The question marks are actual question marks. I'm not sure how to find the
"duplicate" keys in the map in memory. As far as I can tell there is only
one "? 5" key in the in memory map.
I thought maybe computing the frequencies of the hash values of the keys
and looking for any with more than one would find them, but this code:
read-notes> (def dupes (filter #(> (second %) 1) (frequencies (map hash
(keys phrases)))))
#'read-notes/dupes
read-notes> (count dupes)
8911
seems to indicate 8,911 keys with identical hash values.
On Wednesday, November 25, 2015 at 10:27:29 PM UTC-6, Ghadi Shayban wrote:
>
> While in memory before writing, are the hash codes for the "duplicate"

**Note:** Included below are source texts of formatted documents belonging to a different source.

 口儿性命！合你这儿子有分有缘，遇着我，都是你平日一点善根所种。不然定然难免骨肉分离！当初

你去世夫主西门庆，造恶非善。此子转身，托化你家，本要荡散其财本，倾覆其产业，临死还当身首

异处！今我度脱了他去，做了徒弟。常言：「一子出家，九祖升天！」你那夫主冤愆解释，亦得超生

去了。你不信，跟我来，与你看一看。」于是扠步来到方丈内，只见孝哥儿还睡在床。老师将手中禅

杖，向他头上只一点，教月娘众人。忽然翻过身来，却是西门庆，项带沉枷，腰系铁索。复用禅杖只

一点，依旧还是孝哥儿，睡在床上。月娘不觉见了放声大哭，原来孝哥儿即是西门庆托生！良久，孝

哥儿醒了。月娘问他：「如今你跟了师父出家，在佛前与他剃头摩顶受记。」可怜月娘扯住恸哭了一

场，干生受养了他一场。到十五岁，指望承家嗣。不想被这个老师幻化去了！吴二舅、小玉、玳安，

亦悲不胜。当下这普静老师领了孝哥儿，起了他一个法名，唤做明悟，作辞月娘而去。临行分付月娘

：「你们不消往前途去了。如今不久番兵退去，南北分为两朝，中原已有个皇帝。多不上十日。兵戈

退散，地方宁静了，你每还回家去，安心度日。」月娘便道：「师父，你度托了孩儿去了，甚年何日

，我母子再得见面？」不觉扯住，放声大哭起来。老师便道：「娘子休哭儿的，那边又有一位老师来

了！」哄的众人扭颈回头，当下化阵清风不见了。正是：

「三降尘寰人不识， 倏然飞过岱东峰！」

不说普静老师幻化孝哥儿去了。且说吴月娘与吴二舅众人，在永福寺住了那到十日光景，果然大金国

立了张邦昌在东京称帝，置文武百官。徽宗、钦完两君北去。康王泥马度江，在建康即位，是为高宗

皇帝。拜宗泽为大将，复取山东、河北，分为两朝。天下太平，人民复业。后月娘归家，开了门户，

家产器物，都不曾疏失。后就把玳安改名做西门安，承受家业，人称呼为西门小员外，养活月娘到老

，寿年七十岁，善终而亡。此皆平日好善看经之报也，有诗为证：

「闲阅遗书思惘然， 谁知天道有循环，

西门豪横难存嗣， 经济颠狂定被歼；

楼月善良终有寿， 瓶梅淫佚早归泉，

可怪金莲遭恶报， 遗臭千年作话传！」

> keys the same? You can call (hash) on the keys. I'm thinking there is
> perhaps an issue with unicode string serialization... Are the question
> marks a particular character?
>
> If you can find the similar strings in memory, before they are written,
> call:
> (map int the-string)
> To see the actual unicode characters for the question marks.
>
> On Wednesday, November 25, 2015 at 11:07:34 PM UTC-5, Dave Kincaid wrote:
>>
>> The number of keys in the map is 8,054,160.
>>
>> On Wednesday, November 25, 2015 at 10:04:11 PM UTC-6, Dave Kincaid wrote:
>>>
>>> I have something very strange going on when I try to write a map out to
>>> a file and read it back in. It's a perfectly fine hash-map with ?????

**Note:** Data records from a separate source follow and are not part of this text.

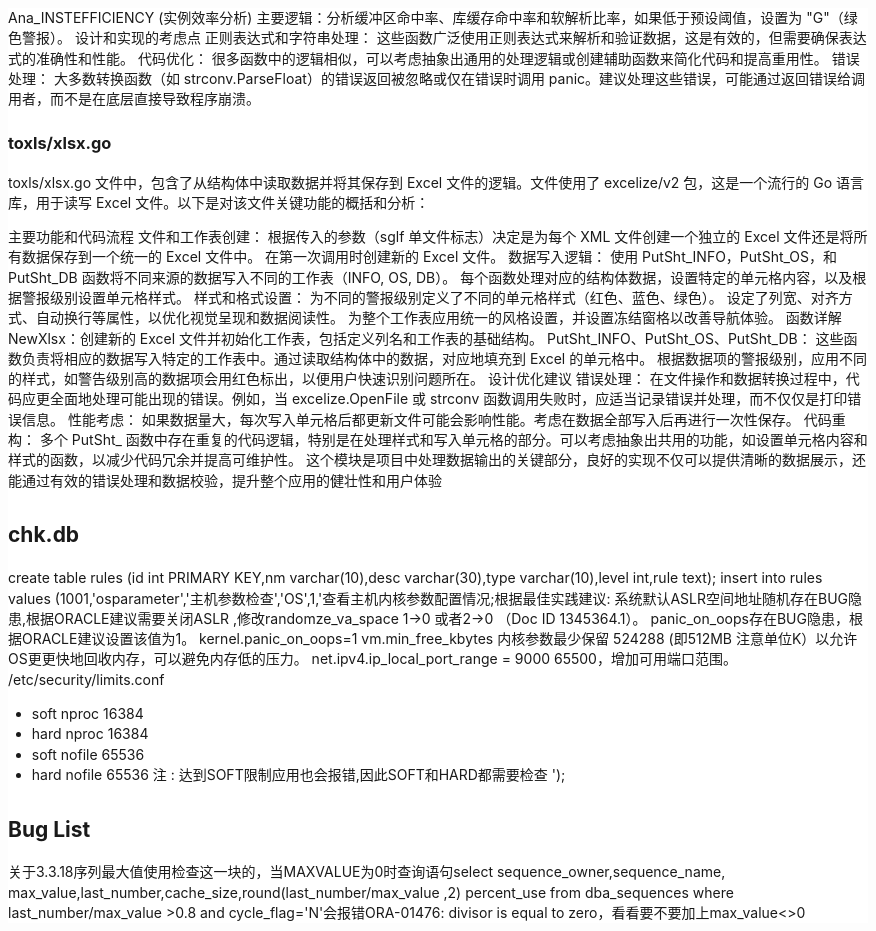 Ana_INSTEFFICIENCY (实例效率分析)
主要逻辑：分析缓冲区命中率、库缓存命中率和软解析比率，如果低于预设阈值，设置为 "G"（绿色警报）。
设计和实现的考虑点
正则表达式和字符串处理：
这些函数广泛使用正则表达式来解析和验证数据，这是有效的，但需要确保表达式的准确性和性能。
代码优化：
很多函数中的逻辑相似，可以考虑抽象出通用的处理逻辑或创建辅助函数来简化代码和提高重用性。
错误处理：
大多数转换函数（如 strconv.ParseFloat）的错误返回被忽略或仅在错误时调用 panic。建议处理这些错误，可能通过返回错误给调用者，而不是在底层直接导致程序崩溃。

### toxls/xlsx.go
toxls/xlsx.go 文件中，包含了从结构体中读取数据并将其保存到 Excel 文件的逻辑。文件使用了 excelize/v2 包，这是一个流行的 Go 语言库，用于读写 Excel 文件。以下是对该文件关键功能的概括和分析：

主要功能和代码流程
文件和工作表创建：
根据传入的参数（sglf 单文件标志）决定是为每个 XML 文件创建一个独立的 Excel 文件还是将所有数据保存到一个统一的 Excel 文件中。
在第一次调用时创建新的 Excel 文件。
数据写入逻辑：
使用 PutSht_INFO，PutSht_OS，和 PutSht_DB 函数将不同来源的数据写入不同的工作表（INFO, OS, DB）。
每个函数处理对应的结构体数据，设置特定的单元格内容，以及根据警报级别设置单元格样式。
样式和格式设置：
为不同的警报级别定义了不同的单元格样式（红色、蓝色、绿色）。
设定了列宽、对齐方式、自动换行等属性，以优化视觉呈现和数据阅读性。
为整个工作表应用统一的风格设置，并设置冻结窗格以改善导航体验。
函数详解
NewXlsx：创建新的 Excel 文件并初始化工作表，包括定义列名和工作表的基础结构。
PutSht_INFO、PutSht_OS、PutSht_DB：
这些函数负责将相应的数据写入特定的工作表中。通过读取结构体中的数据，对应地填充到 Excel 的单元格中。
根据数据项的警报级别，应用不同的样式，如警告级别高的数据项会用红色标出，以便用户快速识别问题所在。
设计优化建议
错误处理：
在文件操作和数据转换过程中，代码应更全面地处理可能出现的错误。例如，当 excelize.OpenFile 或 strconv 函数调用失败时，应适当记录错误并处理，而不仅仅是打印错误信息。
性能考虑：
如果数据量大，每次写入单元格后都更新文件可能会影响性能。考虑在数据全部写入后再进行一次性保存。
代码重构：
多个 PutSht_ 函数中存在重复的代码逻辑，特别是在处理样式和写入单元格的部分。可以考虑抽象出共用的功能，如设置单元格内容和样式的函数，以减少代码冗余并提高可维护性。
这个模块是项目中处理数据输出的关键部分，良好的实现不仅可以提供清晰的数据展示，还能通过有效的错误处理和数据校验，提升整个应用的健壮性和用户体验


## chk.db
create table rules (id int PRIMARY KEY,nm varchar(10),desc varchar(30),type varchar(10),level int,rule text);
insert into rules values (1001,'osparameter','主机参数检查','OS',1,'查看主机内核参数配置情况;根据最佳实践建议: 
系统默认ASLR空间地址随机存在BUG隐患,根据ORACLE建议需要关闭ASLR ,修改randomze_va_space 1->0 或者2->0 （Doc ID 1345364.1）。
panic_on_oops存在BUG隐患，根据ORACLE建议设置该值为1。
kernel.panic_on_oops=1
vm.min_free_kbytes 内核参数最少保留 524288 (即512MB 注意单位K）以允许OS更更快地回收内存，可以避免内存低的压⼒。
net.ipv4.ip_local_port_range = 9000 65500，增加可用端口范围。
/etc/security/limits.conf 
* soft nproc 16384
* hard nproc 16384
* soft nofile 65536
* hard nofile 65536
注 : 达到SOFT限制应用也会报错,因此SOFT和HARD都需要检查
');



## Bug List
关于3.3.18序列最大值使用检查这一块的，当MAXVALUE为0时查询语句select sequence_owner,sequence_name, max_value,last_number,cache_size,round(last_number/max_value ,2) percent_use from dba_sequences 
where  last_number/max_value >0.8 and  cycle_flag='N'会报错ORA-01476: divisor is equal to zero，看看要不要加上max_value<>0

>>> key/values (so it's pretty big). When I write the map out to a file using
>>>
>>> (spit "/tmp/mednotes6153968756847768349/repl-write.edn" (pr-str phrases
>>> ))
>>>
>>> and then read it back in with
>>>
>>> (edn/read (PushbackReader. (io/reader
>>> "/tmp/mednotes6153968756847768349/repl-write.edn")))
>>>
>>> I am getting a duplicate key exception indicating that "? 5" is
>>> duplicated. phrases is a clojure.lang.PersistentHashMap. The keys of the
>>> map are strings and the values are numbers. When I get the value for "? 5"
>>> from the map it returns 352.
>>>
>>> I tried to grep the file to find the occurrences of the key "? 5" (and
>>> the 30 characters before and after it) and it seems to return 4 of them.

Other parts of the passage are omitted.